'''

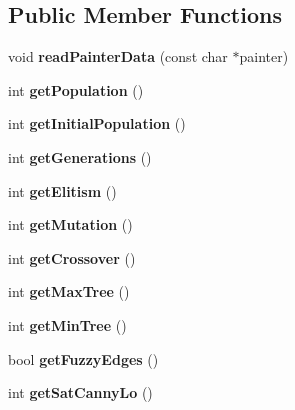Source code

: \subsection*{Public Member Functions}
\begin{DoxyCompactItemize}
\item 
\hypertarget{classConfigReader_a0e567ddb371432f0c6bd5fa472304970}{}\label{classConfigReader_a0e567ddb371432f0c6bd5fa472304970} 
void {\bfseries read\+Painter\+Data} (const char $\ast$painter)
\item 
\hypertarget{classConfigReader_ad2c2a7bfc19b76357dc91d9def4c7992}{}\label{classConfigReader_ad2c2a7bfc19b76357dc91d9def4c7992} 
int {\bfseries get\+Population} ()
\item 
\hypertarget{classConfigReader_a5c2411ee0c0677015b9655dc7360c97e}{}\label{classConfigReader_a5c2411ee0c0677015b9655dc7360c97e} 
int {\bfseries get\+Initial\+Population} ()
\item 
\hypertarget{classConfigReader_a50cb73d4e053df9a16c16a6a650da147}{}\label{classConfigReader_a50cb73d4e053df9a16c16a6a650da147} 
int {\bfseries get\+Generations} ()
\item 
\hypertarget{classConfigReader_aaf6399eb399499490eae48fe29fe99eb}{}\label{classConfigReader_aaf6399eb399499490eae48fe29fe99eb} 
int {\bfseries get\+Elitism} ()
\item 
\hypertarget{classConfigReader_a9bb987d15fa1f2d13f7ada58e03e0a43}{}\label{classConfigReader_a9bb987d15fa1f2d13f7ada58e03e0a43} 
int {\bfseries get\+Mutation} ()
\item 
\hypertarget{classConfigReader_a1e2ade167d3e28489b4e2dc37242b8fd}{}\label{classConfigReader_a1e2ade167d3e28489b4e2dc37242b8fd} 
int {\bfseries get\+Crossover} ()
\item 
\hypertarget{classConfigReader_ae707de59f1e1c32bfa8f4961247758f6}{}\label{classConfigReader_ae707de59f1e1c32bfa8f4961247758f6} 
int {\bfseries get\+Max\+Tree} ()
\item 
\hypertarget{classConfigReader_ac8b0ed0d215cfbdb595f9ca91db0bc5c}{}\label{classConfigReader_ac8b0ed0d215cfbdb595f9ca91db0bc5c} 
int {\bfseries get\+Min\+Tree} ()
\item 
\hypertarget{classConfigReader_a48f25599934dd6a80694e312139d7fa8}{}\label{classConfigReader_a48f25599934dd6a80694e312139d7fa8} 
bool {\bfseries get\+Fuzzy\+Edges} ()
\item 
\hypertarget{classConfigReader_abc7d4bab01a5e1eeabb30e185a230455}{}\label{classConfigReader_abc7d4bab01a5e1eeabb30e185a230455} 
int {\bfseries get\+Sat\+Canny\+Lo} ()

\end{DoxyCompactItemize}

'''
'''

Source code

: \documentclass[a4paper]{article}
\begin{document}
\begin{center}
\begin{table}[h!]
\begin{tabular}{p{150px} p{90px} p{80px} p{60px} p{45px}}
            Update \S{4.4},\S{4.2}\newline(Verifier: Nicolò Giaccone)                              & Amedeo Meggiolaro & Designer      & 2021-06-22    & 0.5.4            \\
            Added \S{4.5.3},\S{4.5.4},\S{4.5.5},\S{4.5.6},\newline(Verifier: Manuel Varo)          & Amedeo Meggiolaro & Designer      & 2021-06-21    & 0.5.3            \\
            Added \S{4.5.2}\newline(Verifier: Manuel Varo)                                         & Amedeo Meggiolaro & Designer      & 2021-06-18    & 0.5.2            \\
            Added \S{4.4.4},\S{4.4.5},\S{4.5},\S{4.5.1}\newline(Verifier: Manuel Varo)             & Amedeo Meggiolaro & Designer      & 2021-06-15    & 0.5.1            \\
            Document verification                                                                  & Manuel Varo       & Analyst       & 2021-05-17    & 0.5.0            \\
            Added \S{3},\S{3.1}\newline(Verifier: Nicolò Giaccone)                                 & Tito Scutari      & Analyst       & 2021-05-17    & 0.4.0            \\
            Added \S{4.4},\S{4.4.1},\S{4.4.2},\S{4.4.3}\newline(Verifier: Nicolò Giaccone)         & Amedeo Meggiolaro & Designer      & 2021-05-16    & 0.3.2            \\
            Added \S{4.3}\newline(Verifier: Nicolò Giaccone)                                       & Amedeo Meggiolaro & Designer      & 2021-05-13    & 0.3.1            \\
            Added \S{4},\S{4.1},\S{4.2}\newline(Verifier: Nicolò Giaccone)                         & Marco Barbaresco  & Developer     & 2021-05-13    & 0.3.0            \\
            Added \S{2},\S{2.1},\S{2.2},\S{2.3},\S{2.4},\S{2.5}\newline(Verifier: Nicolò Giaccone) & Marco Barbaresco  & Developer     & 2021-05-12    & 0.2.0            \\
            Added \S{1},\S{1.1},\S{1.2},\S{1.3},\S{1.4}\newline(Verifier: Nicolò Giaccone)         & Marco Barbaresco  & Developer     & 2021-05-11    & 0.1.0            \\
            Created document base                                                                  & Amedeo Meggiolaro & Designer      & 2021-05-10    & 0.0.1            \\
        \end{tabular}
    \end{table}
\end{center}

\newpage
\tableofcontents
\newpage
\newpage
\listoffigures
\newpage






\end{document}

'''

## [TO DO]
Among the records, find every line holding the word "begin" and copy it.

## [SOLUTION]
\begin{DoxyCompactItemize}
\begin{document}
\begin{center}
\begin{table}[h!]
\begin{tabular}{p{150px} p{90px} p{80px} p{60px} p{45px}}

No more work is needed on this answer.